Segment Start: Data shown

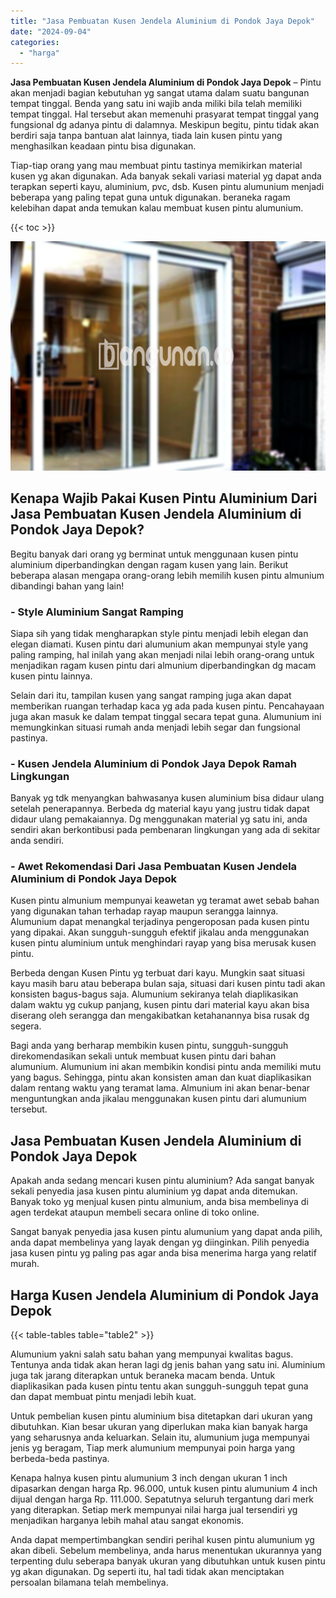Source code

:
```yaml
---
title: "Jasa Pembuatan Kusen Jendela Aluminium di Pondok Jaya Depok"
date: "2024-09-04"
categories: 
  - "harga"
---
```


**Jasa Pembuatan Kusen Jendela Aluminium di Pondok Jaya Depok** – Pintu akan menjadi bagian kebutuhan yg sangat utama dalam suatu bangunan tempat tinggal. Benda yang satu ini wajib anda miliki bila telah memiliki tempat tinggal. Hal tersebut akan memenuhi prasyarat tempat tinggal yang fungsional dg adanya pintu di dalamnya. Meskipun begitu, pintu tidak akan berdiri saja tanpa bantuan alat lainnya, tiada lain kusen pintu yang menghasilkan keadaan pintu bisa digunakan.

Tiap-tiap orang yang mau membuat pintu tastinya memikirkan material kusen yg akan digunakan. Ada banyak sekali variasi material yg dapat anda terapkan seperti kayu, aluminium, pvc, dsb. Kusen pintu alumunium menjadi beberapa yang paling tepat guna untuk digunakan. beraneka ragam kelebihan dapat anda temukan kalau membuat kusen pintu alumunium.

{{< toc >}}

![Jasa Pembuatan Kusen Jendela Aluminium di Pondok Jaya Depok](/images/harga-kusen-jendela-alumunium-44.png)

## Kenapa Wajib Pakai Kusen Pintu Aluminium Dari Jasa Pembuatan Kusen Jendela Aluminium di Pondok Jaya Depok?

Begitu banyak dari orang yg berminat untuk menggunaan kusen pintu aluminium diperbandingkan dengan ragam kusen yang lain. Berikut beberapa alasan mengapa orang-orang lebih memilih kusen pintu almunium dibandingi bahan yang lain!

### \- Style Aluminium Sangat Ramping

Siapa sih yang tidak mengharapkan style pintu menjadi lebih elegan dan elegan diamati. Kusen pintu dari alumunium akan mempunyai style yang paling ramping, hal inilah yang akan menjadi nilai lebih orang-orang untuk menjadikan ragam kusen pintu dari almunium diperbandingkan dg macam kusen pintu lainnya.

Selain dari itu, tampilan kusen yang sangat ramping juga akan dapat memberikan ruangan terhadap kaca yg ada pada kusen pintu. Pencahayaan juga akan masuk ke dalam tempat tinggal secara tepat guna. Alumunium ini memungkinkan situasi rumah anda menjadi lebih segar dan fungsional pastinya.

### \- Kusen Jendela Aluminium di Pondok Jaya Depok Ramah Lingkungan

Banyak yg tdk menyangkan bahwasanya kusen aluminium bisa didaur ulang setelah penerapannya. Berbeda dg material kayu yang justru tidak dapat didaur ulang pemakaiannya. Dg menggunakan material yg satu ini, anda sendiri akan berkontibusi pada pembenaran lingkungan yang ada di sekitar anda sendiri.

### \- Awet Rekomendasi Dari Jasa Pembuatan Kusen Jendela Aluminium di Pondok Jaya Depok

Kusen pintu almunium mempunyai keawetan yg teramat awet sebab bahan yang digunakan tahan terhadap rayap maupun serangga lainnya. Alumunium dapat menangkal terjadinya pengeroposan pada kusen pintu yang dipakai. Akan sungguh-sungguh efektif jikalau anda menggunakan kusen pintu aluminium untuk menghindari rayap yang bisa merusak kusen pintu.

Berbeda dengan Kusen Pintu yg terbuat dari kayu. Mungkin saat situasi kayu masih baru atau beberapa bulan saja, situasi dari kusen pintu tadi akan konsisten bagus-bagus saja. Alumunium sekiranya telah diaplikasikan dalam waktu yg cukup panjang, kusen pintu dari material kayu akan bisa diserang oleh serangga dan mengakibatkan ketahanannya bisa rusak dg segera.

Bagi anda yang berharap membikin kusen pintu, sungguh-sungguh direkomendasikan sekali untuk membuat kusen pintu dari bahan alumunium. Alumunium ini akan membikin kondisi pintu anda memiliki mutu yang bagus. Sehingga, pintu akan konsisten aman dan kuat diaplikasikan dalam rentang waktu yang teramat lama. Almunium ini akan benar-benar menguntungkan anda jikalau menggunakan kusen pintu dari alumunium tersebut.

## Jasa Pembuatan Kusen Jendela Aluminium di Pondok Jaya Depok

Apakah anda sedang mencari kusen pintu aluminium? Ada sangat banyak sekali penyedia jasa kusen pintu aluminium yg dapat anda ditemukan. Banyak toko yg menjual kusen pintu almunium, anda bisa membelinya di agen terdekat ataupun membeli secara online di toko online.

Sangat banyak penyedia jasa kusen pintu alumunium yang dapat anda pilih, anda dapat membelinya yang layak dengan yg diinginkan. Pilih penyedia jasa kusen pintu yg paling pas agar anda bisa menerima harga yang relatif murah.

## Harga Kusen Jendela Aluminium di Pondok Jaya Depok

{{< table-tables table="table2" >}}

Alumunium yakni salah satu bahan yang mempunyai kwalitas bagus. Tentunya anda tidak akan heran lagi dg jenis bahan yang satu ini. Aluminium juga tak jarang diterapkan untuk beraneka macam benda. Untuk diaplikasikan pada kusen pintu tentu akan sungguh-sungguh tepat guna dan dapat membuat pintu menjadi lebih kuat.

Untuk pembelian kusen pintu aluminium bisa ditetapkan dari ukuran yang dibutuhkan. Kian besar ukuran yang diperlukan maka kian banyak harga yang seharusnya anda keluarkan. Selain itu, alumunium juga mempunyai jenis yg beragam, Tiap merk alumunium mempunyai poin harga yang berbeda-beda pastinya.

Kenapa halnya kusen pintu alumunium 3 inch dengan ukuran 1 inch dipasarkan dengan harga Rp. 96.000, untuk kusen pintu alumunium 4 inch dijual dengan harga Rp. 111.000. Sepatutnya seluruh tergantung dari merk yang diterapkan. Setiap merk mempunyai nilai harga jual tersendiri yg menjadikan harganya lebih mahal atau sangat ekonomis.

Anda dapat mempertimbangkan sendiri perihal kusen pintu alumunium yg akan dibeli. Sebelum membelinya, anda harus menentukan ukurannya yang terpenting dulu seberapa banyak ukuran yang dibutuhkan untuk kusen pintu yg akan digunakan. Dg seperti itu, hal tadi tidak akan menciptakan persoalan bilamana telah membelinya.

Segment End: Data shown

The records above are to be copied exactly, with no pictures carried over.

The answer:
Source code

:
```yaml
---
title: "Jasa Pembuatan Kusen Jendela Aluminium di Pondok Jaya Depok"
date: "2024-09-04"
categories: 
  - "harga"
---
```


**Jasa Pembuatan Kusen Jendela Aluminium di Pondok Jaya Depok** – Pintu akan menjadi bagian kebutuhan yg sangat utama dalam suatu bangunan tempat tinggal. Benda yang satu ini wajib anda miliki bila telah memiliki tempat tinggal. Hal tersebut akan memenuhi prasyarat tempat tinggal yang fungsional dg adanya pintu di dalamnya. Meskipun begitu, pintu tidak akan berdiri saja tanpa bantuan alat lainnya, tiada lain kusen pintu yang menghasilkan keadaan pintu bisa digunakan.

Tiap-tiap orang yang mau membuat pintu tastinya memikirkan material kusen yg akan digunakan. Ada banyak sekali variasi material yg dapat anda terapkan seperti kayu, aluminium, pvc, dsb. Kusen pintu alumunium menjadi beberapa yang paling tepat guna untuk digunakan. beraneka ragam kelebihan dapat anda temukan kalau membuat kusen pintu alumunium.

{{< toc >}}

![Jasa Pembuatan Kusen Jendela Aluminium di Pondok Jaya Depok](/images/harga-kusen-jendela-alumunium-44.png)

## Kenapa Wajib Pakai Kusen Pintu Aluminium Dari Jasa Pembuatan Kusen Jendela Aluminium di Pondok Jaya Depok?

Begitu banyak dari orang yg berminat untuk menggunaan kusen pintu aluminium diperbandingkan dengan ragam kusen yang lain. Berikut beberapa alasan mengapa orang-orang lebih memilih kusen pintu almunium dibandingi bahan yang lain!

### \- Style Aluminium Sangat Ramping

Siapa sih yang tidak mengharapkan style pintu menjadi lebih elegan dan elegan diamati. Kusen pintu dari alumunium akan mempunyai style yang paling ramping, hal inilah yang akan menjadi nilai lebih orang-orang untuk menjadikan ragam kusen pintu dari almunium diperbandingkan dg macam kusen pintu lainnya.

Selain dari itu, tampilan kusen yang sangat ramping juga akan dapat memberikan ruangan terhadap kaca yg ada pada kusen pintu. Pencahayaan juga akan masuk ke dalam tempat tinggal secara tepat guna. Alumunium ini memungkinkan situasi rumah anda menjadi lebih segar dan fungsional pastinya.

### \- Kusen Jendela Aluminium di Pondok Jaya Depok Ramah Lingkungan

Banyak yg tdk menyangkan bahwasanya kusen aluminium bisa didaur ulang setelah penerapannya. Berbeda dg material kayu yang justru tidak dapat didaur ulang pemakaiannya. Dg menggunakan material yg satu ini, anda sendiri akan berkontibusi pada pembenaran lingkungan yang ada di sekitar anda sendiri.

### \- Awet Rekomendasi Dari Jasa Pembuatan Kusen Jendela Aluminium di Pondok Jaya Depok

Kusen pintu almunium mempunyai keawetan yg teramat awet sebab bahan yang digunakan tahan terhadap rayap maupun serangga lainnya. Alumunium dapat menangkal terjadinya pengeroposan pada kusen pintu yang dipakai. Akan sungguh-sungguh efektif jikalau anda menggunakan kusen pintu aluminium untuk menghindari rayap yang bisa merusak kusen pintu.

Berbeda dengan Kusen Pintu yg terbuat dari kayu. Mungkin saat situasi kayu masih baru atau beberapa bulan saja, situasi dari kusen pintu tadi akan konsisten bagus-bagus saja. Alumunium sekiranya telah diaplikasikan dalam waktu yg cukup panjang, kusen pintu dari material kayu akan bisa diserang oleh serangga dan mengakibatkan ketahanannya bisa rusak dg segera.

Bagi anda yang berharap membikin kusen pintu, sungguh-sungguh direkomendasikan sekali untuk membuat kusen pintu dari bahan alumunium. Alumunium ini akan membikin kondisi pintu anda memiliki mutu yang bagus. Sehingga, pintu akan konsisten aman dan kuat diaplikasikan dalam rentang waktu yang teramat lama. Almunium ini akan benar-benar menguntungkan anda jikalau menggunakan kusen pintu dari alumunium tersebut.

## Jasa Pembuatan Kusen Jendela Aluminium di Pondok Jaya Depok

Apakah anda sedang mencari kusen pintu aluminium? Ada sangat banyak sekali penyedia jasa kusen pintu aluminium yg dapat anda ditemukan. Banyak toko yg menjual kusen pintu almunium, anda bisa membelinya di agen terdekat ataupun membeli secara online di toko online.

Sangat banyak penyedia jasa kusen pintu alumunium yang dapat anda pilih, anda dapat membelinya yang layak dengan yg diinginkan. Pilih penyedia jasa kusen pintu yg paling pas agar anda bisa menerima harga yang relatif murah.

## Harga Kusen Jendela Aluminium di Pondok Jaya Depok

{{< table-tables table="table2" >}}

Alumunium yakni salah satu bahan yang mempunyai kwalitas bagus. Tentunya anda tidak akan heran lagi dg jenis bahan yang satu ini. Aluminium juga tak jarang diterapkan untuk beraneka macam benda. Untuk diaplikasikan pada kusen pintu tentu akan sungguh-sungguh tepat guna dan dapat membuat pintu menjadi lebih kuat.

Untuk pembelian kusen pintu aluminium bisa ditetapkan dari ukuran yang dibutuhkan. Kian besar ukuran yang diperlukan maka kian banyak harga yang seharusnya anda keluarkan. Selain itu, alumunium juga mempunyai jenis yg beragam, Tiap merk alumunium mempunyai poin harga yang berbeda-beda pastinya.

Kenapa halnya kusen pintu alumunium 3 inch dengan ukuran 1 inch dipasarkan dengan harga Rp. 96.000, untuk kusen pintu alumunium 4 inch dijual dengan harga Rp. 111.000. Sepatutnya seluruh tergantung dari merk yang diterapkan. Setiap merk mempunyai nilai harga jual tersendiri yg menjadikan harganya lebih mahal atau sangat ekonomis.

Anda dapat mempertimbangkan sendiri perihal kusen pintu alumunium yg akan dibeli. Sebelum membelinya, anda harus menentukan ukurannya yang terpenting dulu seberapa banyak ukuran yang dibutuhkan untuk kusen pintu yg akan digunakan. Dg seperti itu, hal tadi tidak akan menciptakan persoalan bilamana telah membelinya.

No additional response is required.